11 彼女はほくそ笑み、呪いの言葉を吐く



 ウルマン男爵家の治めるヴィヨン地方は、もともと養蚕を行っている土地柄だった。もっとも、絹の産地は他に有名なところがいくつもあり、ヴィヨン地方の糸は決して知名度の高いものではなかった。

 しかし、そこに大きな転機が訪れることになる。

 旧夜琅国の難民たちの来訪だ。彼らは自身の財産として、ヴィヨン地方にヤママユを連れて来たのだった。

 

 ヤママユは別名を天蚕と呼び、自然の山野に生息する絹糸虫だ。その糸で織った絹の手触りは軽く柔らかく、さらにはもともと光輝くような美しい緑の光沢をもっている。

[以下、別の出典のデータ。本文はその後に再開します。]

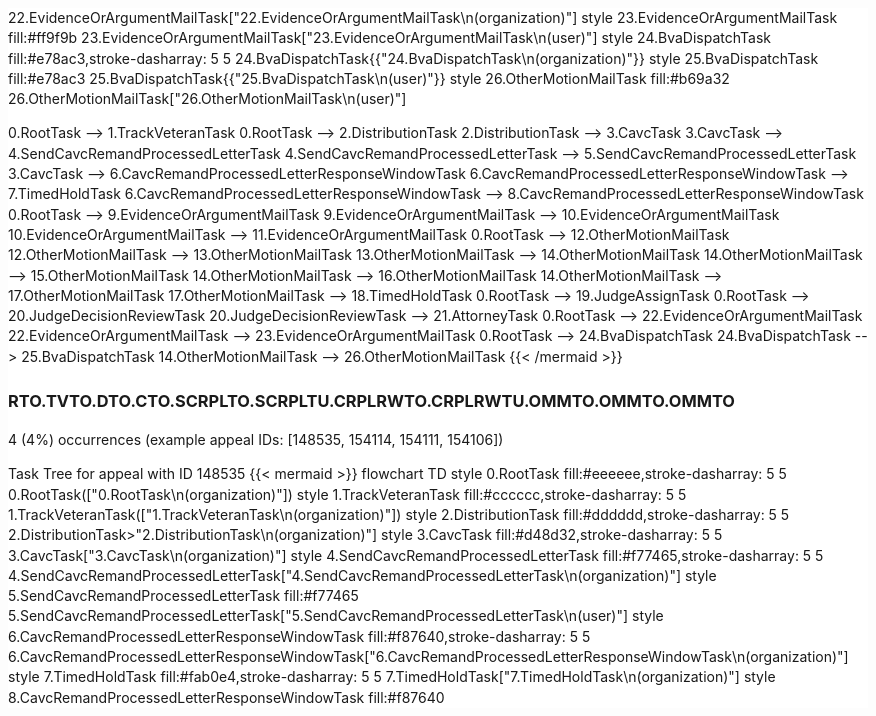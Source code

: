   22.EvidenceOrArgumentMailTask["22.EvidenceOrArgumentMailTask\n(organization)"]
style 23.EvidenceOrArgumentMailTask fill:#ff9f9b
  23.EvidenceOrArgumentMailTask["23.EvidenceOrArgumentMailTask\n(user)"]
style 24.BvaDispatchTask fill:#e78ac3,stroke-dasharray: 5 5
  24.BvaDispatchTask{{"24.BvaDispatchTask\n(organization)"}}
style 25.BvaDispatchTask fill:#e78ac3
  25.BvaDispatchTask{{"25.BvaDispatchTask\n(user)"}}
style 26.OtherMotionMailTask fill:#b69a32
  26.OtherMotionMailTask["26.OtherMotionMailTask\n(user)"]

0.RootTask --> 1.TrackVeteranTask
0.RootTask --> 2.DistributionTask
2.DistributionTask --> 3.CavcTask
3.CavcTask --> 4.SendCavcRemandProcessedLetterTask
4.SendCavcRemandProcessedLetterTask --> 5.SendCavcRemandProcessedLetterTask
3.CavcTask --> 6.CavcRemandProcessedLetterResponseWindowTask
6.CavcRemandProcessedLetterResponseWindowTask --> 7.TimedHoldTask
6.CavcRemandProcessedLetterResponseWindowTask --> 8.CavcRemandProcessedLetterResponseWindowTask
0.RootTask --> 9.EvidenceOrArgumentMailTask
9.EvidenceOrArgumentMailTask --> 10.EvidenceOrArgumentMailTask
10.EvidenceOrArgumentMailTask --> 11.EvidenceOrArgumentMailTask
0.RootTask --> 12.OtherMotionMailTask
12.OtherMotionMailTask --> 13.OtherMotionMailTask
13.OtherMotionMailTask --> 14.OtherMotionMailTask
14.OtherMotionMailTask --> 15.OtherMotionMailTask
14.OtherMotionMailTask --> 16.OtherMotionMailTask
14.OtherMotionMailTask --> 17.OtherMotionMailTask
17.OtherMotionMailTask --> 18.TimedHoldTask
0.RootTask --> 19.JudgeAssignTask
0.RootTask --> 20.JudgeDecisionReviewTask
20.JudgeDecisionReviewTask --> 21.AttorneyTask
0.RootTask --> 22.EvidenceOrArgumentMailTask
22.EvidenceOrArgumentMailTask --> 23.EvidenceOrArgumentMailTask
0.RootTask --> 24.BvaDispatchTask
24.BvaDispatchTask --> 25.BvaDispatchTask
14.OtherMotionMailTask --> 26.OtherMotionMailTask
{{< /mermaid >}}


### RTO.TVTO.DTO.CTO.SCRPLTO.SCRPLTU.CRPLRWTO.CRPLRWTU.OMMTO.OMMTO.OMMTO

4 (4%) occurrences (example appeal IDs: [148535, 154114, 154111, 154106])

Task Tree for appeal with ID 148535
{{< mermaid >}}
flowchart TD
style 0.RootTask fill:#eeeeee,stroke-dasharray: 5 5
  0.RootTask(["0.RootTask\n(organization)"])
style 1.TrackVeteranTask fill:#cccccc,stroke-dasharray: 5 5
  1.TrackVeteranTask(["1.TrackVeteranTask\n(organization)"])
style 2.DistributionTask fill:#dddddd,stroke-dasharray: 5 5
  2.DistributionTask>"2.DistributionTask\n(organization)"]
style 3.CavcTask fill:#d48d32,stroke-dasharray: 5 5
  3.CavcTask["3.CavcTask\n(organization)"]
style 4.SendCavcRemandProcessedLetterTask fill:#f77465,stroke-dasharray: 5 5
  4.SendCavcRemandProcessedLetterTask["4.SendCavcRemandProcessedLetterTask\n(organization)"]
style 5.SendCavcRemandProcessedLetterTask fill:#f77465
  5.SendCavcRemandProcessedLetterTask["5.SendCavcRemandProcessedLetterTask\n(user)"]
style 6.CavcRemandProcessedLetterResponseWindowTask fill:#f87640,stroke-dasharray: 5 5
  6.CavcRemandProcessedLetterResponseWindowTask["6.CavcRemandProcessedLetterResponseWindowTask\n(organization)"]
style 7.TimedHoldTask fill:#fab0e4,stroke-dasharray: 5 5
  7.TimedHoldTask["7.TimedHoldTask\n(organization)"]
style 8.CavcRemandProcessedLetterResponseWindowTask fill:#f87640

 通常絹糸を取るために飼育される家蚕とは違い、天蚕は桑ではなく橡や楢などの木を食して育つ。また繊細で病気にも弱い種の為、木の枝についている繭を集めるしか紡ぐ方法がなく、産地である旧夜琅国内でも非常に希少価値の高い幻の糸だった。


 しかし旧夜琅国の少数民族出身の難民たちは、そんな天蚕を飼育する術を持っていた。

 もちろんそれは門外不出の秘伝であり、彼らの重要な財産だ。ウルマン男爵領で保護されてからも、なかなかその存在を明かそうとはしなかっただろう。

 けれど、彼らと領民は時間をかけて信頼関係を結んでいった。

 そして彼らや領主であるウルマン男爵、領民達の努力は実を結び、領内の新たな産業として量産できる体制が整うまでとなったのだ。



 ウルマン男爵は、新たに完成した品を世に出す為、王都にて商談を重ねていた。

 難民たちから預かった大切な技術だ。下手な人間を商売相手に選んで、技術だけを盗まれでもしたら目も当てられない。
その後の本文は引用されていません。